Been a while….

25 01 2008

It’s been a while since my last post. However, I have been getting lots of comments. Looking just now, it was around 35,000! Unfortunately, all spam. Another of life’s little irritations. I had to take down my union branch’s website forum recently because of spammers breaking through the defences. Went away for a two week holiday to Canada (lovely country, by the way) and found some of the site users most distressed at Viagra and various orifice probes being offerred as solutions to the questions they were posing.

I’ve been getting to grips more with our HDS kit recently. Tuning Manager is a bundle of laughs, isn’t it? As was pointed out to me, it was written in the Japanese market place, which is vendor driven rather than customer driven. Boy, does it show. And I enjoy some of their intuitive screens on Storage Navigator – who thought it was a bright idea when setting up Universal Replicator that right clicking on a large blank grey area of screen to get something done was intuitive?

On the domestic front, I’ve had to change the shower again. What is it with me and electric showers? They seem to last just long enough to be out of warranty and then *bang*. I’ve also been tracing my family tree, which has been really interesting, and at times my wife has had to suggest to me that I pause for a break, as she thinks I’ve been a tad obsessive with it at times. I think she may be right 🙂

I’ve got quite a lot of ranting to get out of my irritated system. And the odd question to pose. I’ll need to filter it out in small chunks.
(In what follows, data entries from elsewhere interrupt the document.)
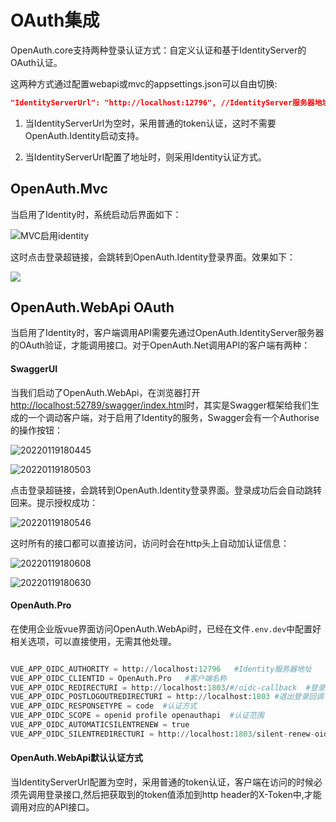 
# OAuth集成

OpenAuth.core支持两种登录认证方式：自定义认证和基于IdentityServer的OAuth认证。

这两种方式通过配置webapi或mvc的appsettings.json可以自由切换:

```json
"IdentityServerUrl": "http://localhost:12796", //IdentityServer服务器地址。如果为空，则不启用OAuth认证
```

1. 当IdentityServerUrl为空时，采用普通的token认证，这时不需要OpenAuth.Identity启动支持。

2. 当IdentityServerUrl配置了地址时，则采用Identity认证方式。


## OpenAuth.Mvc

当启用了Identity时，系统启动后界面如下：

  ![MVC启用identity](/mvcidentity.png "mvcidentity")

  这时点击登录超链接，会跳转到OpenAuth.Identity登录界面。效果如下：

  ![](/identity.png)

## OpenAuth.WebApi OAuth

当启用了Identity时，客户端调用API需要先通过OpenAuth.IdentityServer服务器的OAuth验证，才能调用接口。对于OpenAuth.Net调用API的客户端有两种：

#### SwaggerUI

当我们启动了OpenAuth.WebApi，在浏览器打开[http://localhost:52789/swagger/index.html](http://localhost:52789/swagger/index.html)时，其实是Swagger框架给我们生成的一个调动客户端，对于启用了Identity的服务，Swagger会有一个Authorise的操作按钮：

![20220119180445](http://img.openauth.net.cn/20220119180445.png)

![20220119180503](http://img.openauth.net.cn/20220119180503.png)

点击登录超链接，会跳转到OpenAuth.Identity登录界面。登录成功后会自动跳转回来。提示授权成功：

![20220119180546](http://img.openauth.net.cn/20220119180546.png)

这时所有的接口都可以直接访问，访问时会在http头上自动加认证信息：

![20220119180608](http://img.openauth.net.cn/20220119180608.png)

![20220119180630](http://img.openauth.net.cn/20220119180630.png)

#### OpenAuth.Pro

在使用企业版vue界面访问OpenAuth.WebApi时，已经在文件`.env.dev`中配置好相关选项，可以直接使用，无需其他处理。

```python

VUE_APP_OIDC_AUTHORITY = http://localhost:12796   #Identity服务器地址
VUE_APP_OIDC_CLIENTID = OpenAuth.Pro   #客户端名称
VUE_APP_OIDC_REDIRECTURI = http://localhost:1803/#/oidc-callback  #登录回调
VUE_APP_OIDC_POSTLOGOUTREDIRECTURI = http://localhost:1803 #退出登录回调
VUE_APP_OIDC_RESPONSETYPE = code  #认证方式
VUE_APP_OIDC_SCOPE = openid profile openauthapi  #认证范围
VUE_APP_OIDC_AUTOMATICSILENTRENEW = true
VUE_APP_OIDC_SILENTREDIRECTURI = http://localhost:1803/silent-renew-oidc.html

```

#### OpenAuth.WebApi默认认证方式

当IdentityServerUrl配置为空时，采用普通的token认证，客户端在访问的时候必须先调用登录接口,然后把获取到的token值添加到http header的X-Token中,才能调用对应的API接口。

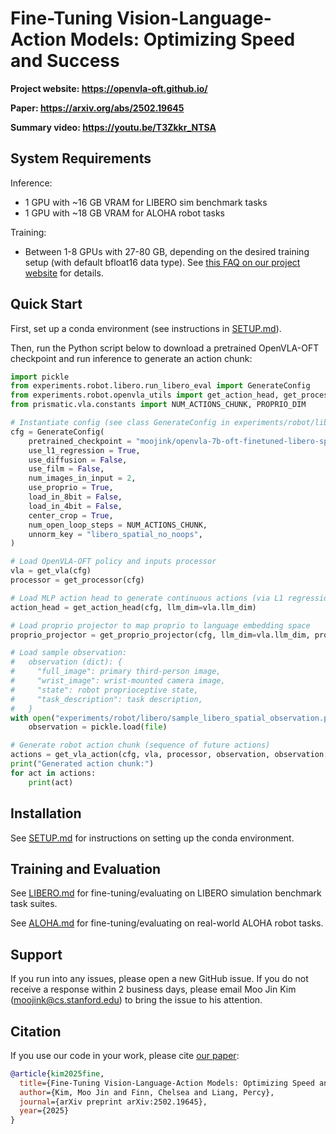 # Fine-Tuning Vision-Language-Action Models: Optimizing Speed and Success

**Project website: https://openvla-oft.github.io/**

**Paper: https://arxiv.org/abs/2502.19645**

**Summary video: https://youtu.be/T3Zkkr_NTSA**

## System Requirements

Inference:
* 1 GPU with ~16 GB VRAM for LIBERO sim benchmark tasks
* 1 GPU with ~18 GB VRAM for ALOHA robot tasks

Training:
* Between 1-8 GPUs with 27-80 GB, depending on the desired training setup (with default bfloat16 data type). See [this FAQ on our project website](https://openvla-oft.github.io/#train-compute) for details.

## Quick Start

First, set up a conda environment (see instructions in [SETUP.md](SETUP.md)).

Then, run the Python script below to download a pretrained OpenVLA-OFT checkpoint and run inference to generate an action chunk:

```python
import pickle
from experiments.robot.libero.run_libero_eval import GenerateConfig
from experiments.robot.openvla_utils import get_action_head, get_processor, get_proprio_projector, get_vla, get_vla_action
from prismatic.vla.constants import NUM_ACTIONS_CHUNK, PROPRIO_DIM

# Instantiate config (see class GenerateConfig in experiments/robot/libero/run_libero_eval.py for definitions)
cfg = GenerateConfig(
    pretrained_checkpoint = "moojink/openvla-7b-oft-finetuned-libero-spatial",
    use_l1_regression = True,
    use_diffusion = False,
    use_film = False,
    num_images_in_input = 2,
    use_proprio = True,
    load_in_8bit = False,
    load_in_4bit = False,
    center_crop = True,
    num_open_loop_steps = NUM_ACTIONS_CHUNK,
    unnorm_key = "libero_spatial_no_noops",
)

# Load OpenVLA-OFT policy and inputs processor
vla = get_vla(cfg)
processor = get_processor(cfg)

# Load MLP action head to generate continuous actions (via L1 regression)
action_head = get_action_head(cfg, llm_dim=vla.llm_dim)

# Load proprio projector to map proprio to language embedding space
proprio_projector = get_proprio_projector(cfg, llm_dim=vla.llm_dim, proprio_dim=PROPRIO_DIM)

# Load sample observation:
#   observation (dict): {
#     "full_image": primary third-person image,
#     "wrist_image": wrist-mounted camera image,
#     "state": robot proprioceptive state,
#     "task_description": task description,
#   }
with open("experiments/robot/libero/sample_libero_spatial_observation.pkl", "rb") as file:
    observation = pickle.load(file)

# Generate robot action chunk (sequence of future actions)
actions = get_vla_action(cfg, vla, processor, observation, observation["task_description"], action_head, proprio_projector)
print("Generated action chunk:")
for act in actions:
    print(act)
```

## Installation

See [SETUP.md](SETUP.md) for instructions on setting up the conda environment.

## Training and Evaluation

See [LIBERO.md](LIBERO.md) for fine-tuning/evaluating on LIBERO simulation benchmark task suites.

See [ALOHA.md](ALOHA.md) for fine-tuning/evaluating on real-world ALOHA robot tasks.

## Support

If you run into any issues, please open a new GitHub issue. If you do not receive a response within 2 business days, please email Moo Jin Kim (moojink@cs.stanford.edu) to bring the issue to his attention.

## Citation

If you use our code in your work, please cite [our paper](https://arxiv.org/abs/2502.19645):

```bibtex
@article{kim2025fine,
  title={Fine-Tuning Vision-Language-Action Models: Optimizing Speed and Success},
  author={Kim, Moo Jin and Finn, Chelsea and Liang, Percy},
  journal={arXiv preprint arXiv:2502.19645},
  year={2025}
}
```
Oh, and by the way, if anybody is looking for an experienced Storage professional to cover the Midlands area for a Professional Services Consultancy type role, let me know.


It’s the software, stupid!

21 06 2007

During the past couple of weeks a couple of applications have fubar’d (I think that’s the correct spelling). And of course, we storage peeps are the scapegoats. Well, in each case, it’s definitely been a case of duff code. For starters, a Windows app (recently bought by HP) that shall remain nameless, but I will say its clusters failover by fiddling with SAN ports, toasted its log volumes. Completely buggered. Muggins was on call, so after over an hour of trawling switch and array logs, told them it was the app’s fault. Anyhoo, they recovered. Now the product support are trying to blame the SAN. I’ve put on my teflon coat and told them to write their application properly to handle problems. I’m a properly trained programmer, on a proper platform (that’s a mainframe to you script kiddies out there), and as part of your training you’re taught to make your code robust. Robust is never an adjective I’d associate with a Windows app. Windows has its place – on the desktop! Keep it out of the machine room and away from enterprise storage!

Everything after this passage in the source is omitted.